A common rule of thumb for ELT workloads is to avoid row-by-row, cursor-based processing (a commonly overlooked finding for stored procedures). This is sub-optimal because such processing needs to happen on the leader node of an MPP database like Amazon Redshift. Instead, the recommendation for such a workload is to look for an alternative distributed processing programming framework, such as Apache Spark.

Several hundreds to thousands of single record inserts, updates, and deletes for highly transactional needs are not efficient using MPP architecture. Instead, stage those records for either a bulk UPDATE or DELETE/INSERT on the table as a batch operation.

With the external table capability of Redshift Spectrum, you can optimize your transformation logic using a single SQL as opposed to loading data first in Amazon Redshift local storage for staging tables and then doing the transformations on those staging tables.

Key considerations for data lake export

When you unload data from Amazon Redshift to your data lake in S3, pay attention to data skew or processing skew in your Amazon Redshift tables. The UNLOAD command uses the parallelism of the slices in your cluster. Hence, if there is a data skew at rest or processing skew at runtime, unloaded files on S3 may have different file sizes, which impacts your UNLOAD command response time and query response time downstream for the unloaded data in your data lake.

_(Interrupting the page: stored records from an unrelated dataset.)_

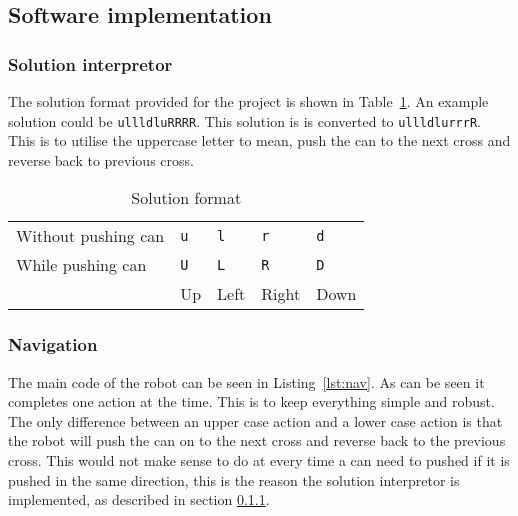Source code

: \documentclass[../../main.tex]{subfiles}
\begin{document}
\subsection{Software implementation}%
\label{sub:software_implementation}

\subsubsection{Solution interpretor}%
\label{ssub:solution_intepretor}

The solution format provided for the project is shown in Table~\ref{tab:solution_format}.
An example solution could be \texttt{ullldluRRRR}.
This solution is is converted to \texttt{ullldlurrrR}. This is to utilise the uppercase letter to
mean, push the can to the next cross and reverse back to previous cross.

\begin{table}[h]
	\centering
	\caption{Solution format}
	\label{tab:solution_format}
	\begin{tabular}{*{5}{l}}
		\toprule
		Without pushing can & \tt u &\tt  l & \tt r & \tt d \\
		While pushing can & \tt U & \tt L & \tt R & \tt D \\
		\cmidrule{2-5}
											& Up & Left & Right & Down\\
											\bottomrule
	\end{tabular}
\end{table}


\subsubsection{Navigation}%
\label{ssub:navigation}

The main code of the robot can be seen in Listing~\ref{lst:nav}.
As can be seen it completes one action at the time.
This is to keep everything simple and robust.
The only difference between an upper case action and a lower case action
is that the robot will push the can on to the next cross and reverse back to the previous
cross. This would not make sense to do at every time a can need to pushed if it is pushed in
the same direction, this is the reason the solution interpretor is implemented, as described in
section \ref{ssub:solution_intepretor}.
\end{document}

You should also control maximum file size to approximately 100 MB or less in the UNLOAD command for better performance for downstream consumption. Similarly, for S3 partitioning, a rule of thumb is to not exceed number of partitions per table on S3 to couple of hundreds by choosing the low cardinality partitioning columns (year, quarter, month, and day are good choices) in the UNLOAD command. This avoids creating too many partitions, which in turn creates a large volume of metadata in the AWS Glue catalog, leading to high query times via Athena and Redshift Spectrum.

To get the best throughput and performance under concurrency for multiple UNLOAD commands running in parallel, create a separate queue for unload queries with Concurrency Scaling turned on. This lets Amazon Redshift burst additional Concurrency Scaling clusters as required.

Key considerations for Redshift Spectrum for ELT

To get the best performance from Redshift Spectrum, pay attention to the maximum pushdown operations possible, such as S3 scan, projection, filtering, and aggregation, in your query plans for a performance boost. This is because you want to utilize the powerful infrastructure underneath that supports Redshift Spectrum. Using predicate pushdown also avoids consuming resources in the Amazon Redshift cluster.

In addition, avoid complex operations like DISTINCT or ORDER BY on more than one column and replace them with GROUP BY as applicable. Amazon Redshift can push down a single column DISTINCT as a GROUP BY to the Spectrum compute layer with a query rewrite capability underneath, whereas multi-column DISTINCT or ORDER BY operations need to happen inside Amazon Redshift cluster.

Amazon Redshift optimizer can use external table statistics to generate more optimal execution plans. Without statistics, an execution plan is generated based on heuristics with the assumption that the S3 table is relatively large. It is recommended to set the table statistics (numRows) manually for S3 external tables.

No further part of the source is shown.